Exercise directions | Only the lines from the top of the records below through the line containing "## Overview" should be printed, exactly and without pictures.

Entries taken from a collection:
--- --- ---

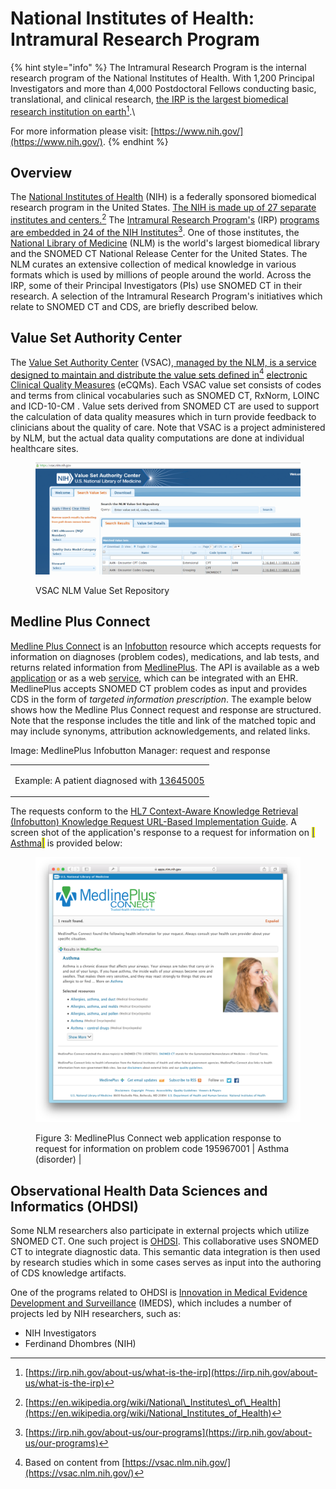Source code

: # National Institutes of Health: Intramural Research Program

{% hint style="info" %}
The Intramural Research Program is the internal research program of the National Institutes of Health. With 1,200 Principal Investigators and more than 4,000 Postdoctoral Fellows conducting basic, translational, and clinical research, [the IRP is the largest biomedical research institution on earth](#user-content-fn-1)[^1].\


For more information please visit: [https://www.nih.gov/](https://www.nih.gov/).
{% endhint %}

## Overview

The [National Institutes of Health](https://www.nih.gov/) (NIH) is a federally sponsored biomedical research program in the United States. [The NIH is made up of 27 separate institutes and centers.](#user-content-fn-2)[^2] The [Intramural Research Program's](https://irp.nih.gov/about-us/what-is-the-irp) (IRP) [programs are embedded in 24 of the NIH Institutes](#user-content-fn-3)[^3]. One of those institutes, the [National Library of Medicine](https://www.nlm.nih.gov/) (NLM) is the world's largest biomedical library and the SNOMED CT National Release Center for the United States. The NLM curates an extensive collection of medical knowledge in various formats which is used by millions of people around the world. Across the IRP, some of their Principal Investigators (PIs) use SNOMED CT in their research. A selection of the Intramural Research Program's initiatives which relate to SNOMED CT and CDS, are briefly described below.

## Value Set Authority Center

The [Value Set Authority Center](https://vsac.nlm.nih.gov/) (VSAC),[ managed by the NLM, is a service designed to maintain and distribute the value sets defined in](#user-content-fn-4)[^4] [electronic Clinical Quality Measures](https://ecqi.healthit.gov/ecqms) (eCQMs). Each VSAC value set consists of codes and terms from clinical vocabularies such as SNOMED CT, RxNorm, LOINC and ICD-10-CM . Value sets derived from SNOMED CT are used to support the calculation of data quality measures which in turn provide feedback to clinicians about the quality of care. Note that VSAC is a project administered by NLM, but the actual data quality computations are done at individual healthcare sites.

<figure><img src="../../images/123897697.png" alt=""><figcaption><p> VSAC NLM Value Set Repository</p></figcaption></figure>

## Medline Plus Connect

[Medline Plus Connect](https://medlineplus.gov/connect/overview.html) is an [Infobutton](http://www.hl7.org/implement/standards/product_brief.cfm?product_id=208) resource which accepts requests for information on diagnoses (problem codes), medications, and lab tests, and returns related information from [MedlinePlus](https://medlineplus.gov/). The API is available as a web [application](https://medlineplus.gov/connect/application.html) or as a web [service](https://medlineplus.gov/connect/service.html), which can be integrated with an EHR. MedlinePlus accepts SNOMED CT problem codes as input and provides CDS in the form of _targeted information prescription_. The example below shows how the Medline Plus Connect request and response are structured. Note that the response includes the title and link of the matched topic and may include synonyms, attribution acknowledgements, and related links.

Image: MedlinePlus Infobutton Manager: request and response

|                                                                                                                                                                                                                                                                                                                                                                                                                                                                                                                                                                                                                                                                                                                                                                                                                                                                                                                                                                                                                                                                                                                                                                                                                                                                                                                                                                                                                                                                                                                                                                                                                                                                                                                                                                                                                                                                                                                                                                                                                                                                                                                                                                                                                                                                                                                                                                                                                                                                                                                                                                                                                                                                                                                                                                                                                                                                                                                                                                                                                                                                                                                                                                                                                                                                                                                                                                                                                                                                                                                                                                                                                                                                                                                                                                                                                                                                                                                                                                                                                                                                                                                                                                                                                                                                                                                                                                                                                                                                                                                                                                                                                                                                                                                                                                                                                                                                                                                                                                                                                                                                                                                                                                                                                                                                                                                                                                                                                                                                                                                                                                                                                                                                                                                                                                                                                                                                                                                                                                                                                                                                                                                                                                                                                                                                                                                                                                                                                                                                          |
| ------------------------------------------------------------------------------------------------------------------------------------------------------------------------------------------------------------------------------------------------------------------------------------------------------------------------------------------------------------------------------------------------------------------------------------------------------------------------------------------------------------------------------------------------------------------------------------------------------------------------------------------------------------------------------------------------------------------------------------------------------------------------------------------------------------------------------------------------------------------------------------------------------------------------------------------------------------------------------------------------------------------------------------------------------------------------------------------------------------------------------------------------------------------------------------------------------------------------------------------------------------------------------------------------------------------------------------------------------------------------------------------------------------------------------------------------------------------------------------------------------------------------------------------------------------------------------------------------------------------------------------------------------------------------------------------------------------------------------------------------------------------------------------------------------------------------------------------------------------------------------------------------------------------------------------------------------------------------------------------------------------------------------------------------------------------------------------------------------------------------------------------------------------------------------------------------------------------------------------------------------------------------------------------------------------------------------------------------------------------------------------------------------------------------------------------------------------------------------------------------------------------------------------------------------------------------------------------------------------------------------------------------------------------------------------------------------------------------------------------------------------------------------------------------------------------------------------------------------------------------------------------------------------------------------------------------------------------------------------------------------------------------------------------------------------------------------------------------------------------------------------------------------------------------------------------------------------------------------------------------------------------------------------------------------------------------------------------------------------------------------------------------------------------------------------------------------------------------------------------------------------------------------------------------------------------------------------------------------------------------------------------------------------------------------------------------------------------------------------------------------------------------------------------------------------------------------------------------------------------------------------------------------------------------------------------------------------------------------------------------------------------------------------------------------------------------------------------------------------------------------------------------------------------------------------------------------------------------------------------------------------------------------------------------------------------------------------------------------------------------------------------------------------------------------------------------------------------------------------------------------------------------------------------------------------------------------------------------------------------------------------------------------------------------------------------------------------------------------------------------------------------------------------------------------------------------------------------------------------------------------------------------------------------------------------------------------------------------------------------------------------------------------------------------------------------------------------------------------------------------------------------------------------------------------------------------------------------------------------------------------------------------------------------------------------------------------------------------------------------------------------------------------------------------------------------------------------------------------------------------------------------------------------------------------------------------------------------------------------------------------------------------------------------------------------------------------------------------------------------------------------------------------------------------------------------------------------------------------------------------------------------------------------------------------------------------------------------------------------------------------------------------------------------------------------------------------------------------------------------------------------------------------------------------------------------------------------------------------------------------------------------------------------------------------------------------------------------------------------------------------------------------------------------------------------------------------------------------ |
| <p>Example: A patient diagnosed with <a href="http://snomed.info/id/13645005">13645005 <mark style="color:blue;">|</mark> Chronic obstructive lung disease (disorder)<mark style="color:blue;">|</mark></a> :<br><strong>HTTP Request:</strong></p><p><a href="https://apps.nlm.nih.gov/medlineplus/services/mpconnect_service.cfm?mainSearchCriteria.v.cs=2.16.840.1.113883.6.96&#x26;mainSearchCriteria.v.c=13645005">https://apps.nlm.nih.gov/medlineplus/services/mpconnect_service.cfm?mainSearchCriteria.v.cs=2.16.840.1.113883.6.96&#x26;mainSearchCriteria.v.c=13645005</a></p><p>(Note: 2.16.840.1.113883.6.96 is the <a href="https://www.hl7.org/oid/index.cfm">OID</a> for SNOMED CT.)<br><br><strong>Response:</strong><br><br>&#x3C;feed xmlns=" <a href="http://www.w3.org/2005/Atom">http://www.w3.org/2005/Atom</a> "  xmlns:xsi=" <a href="http://www.w3.org/2001/XMLSchema-instance">http://www.w3.org/2001/XMLSchema-instance</a> "  xml:base=" <a href="https://apps.nlm.nih.gov/medlineplus/services/">https://apps.nlm.nih.gov/medlineplus/services/</a> "  xml:lang="en"><br>&#x3C;title type="text"> MedlinePlus Connect &#x3C;/title>&#x3C;subtitle type="text"> MedlinePlus Connect results for SNOMED CT 13645005 &#x3C;/subtitle> <br> &#x3C;author><br>&#x3C;name> U.S. National Library of Medicine &#x3C;/name><br>&#x3C;uri> <a href="https://www.nlm.nih.gov/">https://www.nlm.nih.gov</a> &#x3C;/uri><br>&#x3C;/author><br>&#x3C;updated> 2017-03-31T06:03:00Z &#x3C;/updated><br>&#x3C;category scheme="mainSearchCriteria.v.c"  term="13645005"/><br>&#x3C;category scheme="mainSearchCriteria.v.cs"  term="SNOMEDCT"/><br>&#x3C;category scheme="mainSearchCriteria.v.dn"  term=" "/><br>&#x3C;category scheme="informationRecipient"  term="PAT"/><br>&#x3C;id/> <br> &#x3C;entry><br>&#x3C;title> <strong>COPD</strong> &#x3C;/title><br>&#x3C;link href=" <a href="https://medlineplus.gov/copd.html">https://medlineplus.gov/copd.html</a> "  rel="alternate"/> <br> &#x3C;id><br>tag: https:, 2017-31-03:<a href="https://medlineplus.gov/copd.html">https://medlineplus.gov/copd.html</a><br>&#x3C;/id><br>&#x3C;updated> 2017-03-31T06:03:00Z &#x3C;/updated>  <br>&#x3C;summary type="html"><br>&#x3C;p>COPD (chronic obstructive pulmonary disease) makes it hard for you to breathe. The two main types are &#x3C;a href="https://medlineplus.gov/chronicbronchitis.html">chronic bronchitis&#x3C;/a> and &#x3C;a href="https://medlineplus.gov/emphysema.html">emphysema&#x3C;/a>. The main cause of COPD is long-term exposure to substances that irritate and damage the lungs. This is usually cigarette smoke. Air pollution, chemical fumes, or dust can also cause it.&#x3C;/p> &#x3C;p>At first, COPD may cause no symptoms or only mild symptoms. As the disease gets worse, symptoms usually become more severe. They include&#x3C;/p> &#x3C;ul> &#x3C;li>A cough that produces a lot of mucus&#x3C;/li> &#x3C;li>Shortness of breath, especially with physical activity&#x3C;/li> &#x3C;li>Wheezing&#x3C;/li> &#x3C;li>Chest tightness&#x3C;/li> &#x3C;/ul> &#x3C;p>Doctors use lung function tests, imaging tests, and blood tests to diagnose COPD. There is no cure. Treatments may relieve symptoms. They include medicines, oxygen therapy, surgery, or a lung transplant. &#x3C;a href="https://medlineplus.gov/quittingsmoking.html">Quitting smoking&#x3C;/a> is the most important step you can take to treat COPD. &#x3C;/p> &#x3C;p class="<strong>NLMattribution</strong>"> NIH: National Heart, Lung, and Blood Institute&#x3C;/p> &#x3C;p class="<strong>NLMrelatedLinks</strong>">&#x3C;ul>&#x3C;li>&#x3C;a href="https://medlineplus.gov/ency/article/003855.htm">Blood gases&#x3C;/a> (Medical Encyclopedia)&#x3C;/li>&#x3C;li>&#x3C;a href="https://www.nhlbi.nih.gov/health/educational/copd/campaign-materials/pub/copd-patient.pdf">Breathing Better with a COPD Diagnosis&#x3C;/a> - NIH (National Heart, Lung, and Blood Institute) - PDF&#x3C;/li>&#x3C;li>&#x3C;a href="https://medlineplus.gov/ency/article/000091.htm">Chronic obstructive pulmonary disease&#x3C;/a> (Medical Encyclopedia)&#x3C;/li>&#x3C;li>&#x3C;a href="https://medlineplus.gov/ency/patientinstructions/000009.htm">Chronic obstructive pulmonary disease - adults - discharge&#x3C;/a> (Medical Encyclopedia)&#x3C;/li>&#x3C;li>&#x3C;a href="https://medlineplus.gov/ency/patientinstructions/000025.htm">Chronic obstructive pulmonary disease - control drugs&#x3C;/a> (Medical Encyclopedia)&#x3C;/li>&#x3C;li>&#x3C;a href="https://medlineplus.gov/ency/patientinstructions/000026.htm">Chronic obstructive pulmonary disease - quick-relief drugs&#x3C;/a> (Medical Encyclopedia)&#x3C;/li>&#x3C;li>&#x3C;a href="https://medlineplus.gov/ency/patientinstructions/000699.htm">COPD -- how to use a nebulizer&#x3C;/a> (Medical Encyclopedia)&#x3C;/li>&#x3C;li>&#x3C;a href="https://medlineplus.gov/ency/patientinstructions/000700.htm">COPD -- managing stress and your mood&#x3C;/a> (Medical Encyclopedia)&#x3C;/li>&#x3C;li>&#x3C;a href="https://medlineplus.gov/ency/patientinstructions/000701.htm">COPD and other health problems&#x3C;/a> (Medical Encyclopedia)&#x3C;/li>&#x3C;li>&#x3C;a href="https://medlineplus.gov/ency/patientinstructions/000698.htm">COPD flare-ups&#x3C;/a> (Medical Encyclopedia)&#x3C;/li>&#x3C;li>&#x3C;a href="https://www.nhlbi.nih.gov/health/educational/copd/campaign-materials/pub/copd-atrisk.pdf">COPD: Are You at Risk?&#x3C;/a> - NIH (National Heart, Lung, and Blood Institute) - PDF&#x3C;/li>&#x3C;li>&#x3C;a href="https://medlineplus.gov/ency/patientinstructions/000697.htm">Day to day with COPD&#x3C;/a> (Medical Encyclopedia)&#x3C;/li>&#x3C;li>&#x3C;a href="https://medlineplus.gov/ency/patientinstructions/000053.htm">How to breathe when you are short of breath&#x3C;/a> (Medical Encyclopedia)&#x3C;/li>&#x3C;li>&#x3C;a href="https://medlineplus.gov/ency/article/003853.htm">Pulmonary function tests&#x3C;/a> (Medical Encyclopedia)&#x3C;/li>&#x3C;li>&#x3C;a href="https://medlineplus.gov/ency/patientinstructions/000696.htm">Smoking and COPD&#x3C;/a> (Medical Encyclopedia)&#x3C;/li>&#x3C;li>&#x3C;a href="https://medlineplus.gov/ency/patientinstructions/000048.htm">Using oxygen at home&#x3C;/a> (Medical Encyclopedia)&#x3C;/li>&#x3C;/ul>&#x3C;/p><br>&#x3C;/summary><br>&#x3C;/entry><br>&#x3C;/feed></p> |

The requests conform to the [HL7 Context-Aware Knowledge Retrieval (Infobutton) Knowledge Request URL-Based Implementation Guide](http://wiki.hl7.org/index.php?title=Product_Infobutton#Product_Name_-_HL7_V3_IG:_URL-Based_Implementations_of_the_Context-Aware_Information_Retrieval_.28Infobutton.29). A screen shot of the application's response to a request for information on [<mark style="color:blue;">|</mark> Asthma<mark style="color:blue;">|</mark>](http://snomed.info/id/195967001) is provided below:

<figure><img src="../../images/123897692.png" alt=""><figcaption><p>Figure 3: MedlinePlus Connect web application response to request for information on problem code 195967001 | Asthma (disorder) |</p></figcaption></figure>

## Observational Health Data Sciences and Informatics (OHDSI)

Some NLM researchers also participate in external projects which utilize SNOMED CT. One such project is [OHDSI](http://ohdsi.org/). This collaborative uses SNOMED CT to integrate diagnostic data. This semantic data integration is then used by research studies which in some cases serves as input into the authoring of CDS knowledge artifacts.

One of the programs related to OHDSI is [Innovation in Medical Evidence Development and Surveillance](https://reaganudall.org/projects/research/imeds) (IMEDS), which includes a number of projects led by NIH researchers, such as:

* NIH Investigators
* Ferdinand Dhombres (NIH)

[^1]: [https://irp.nih.gov/about-us/what-is-the-irp](https://irp.nih.gov/about-us/what-is-the-irp)

[^2]: [https://en.wikipedia.org/wiki/National\_Institutes\_of\_Health](https://en.wikipedia.org/wiki/National_Institutes_of_Health)

[^3]: [https://irp.nih.gov/about-us/our-programs](https://irp.nih.gov/about-us/our-programs)

[^4]: Based on content from [https://vsac.nlm.nih.gov/](https://vsac.nlm.nih.gov/)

--- --- ---

The completed task |
Source code

: # National Institutes of Health: Intramural Research Program

{% hint style="info" %}
The Intramural Research Program is the internal research program of the National Institutes of Health. With 1,200 Principal Investigators and more than 4,000 Postdoctoral Fellows conducting basic, translational, and clinical research, [the IRP is the largest biomedical research institution on earth](#user-content-fn-1)[^1].\


For more information please visit: [https://www.nih.gov/](https://www.nih.gov/).
{% endhint %}

## Overview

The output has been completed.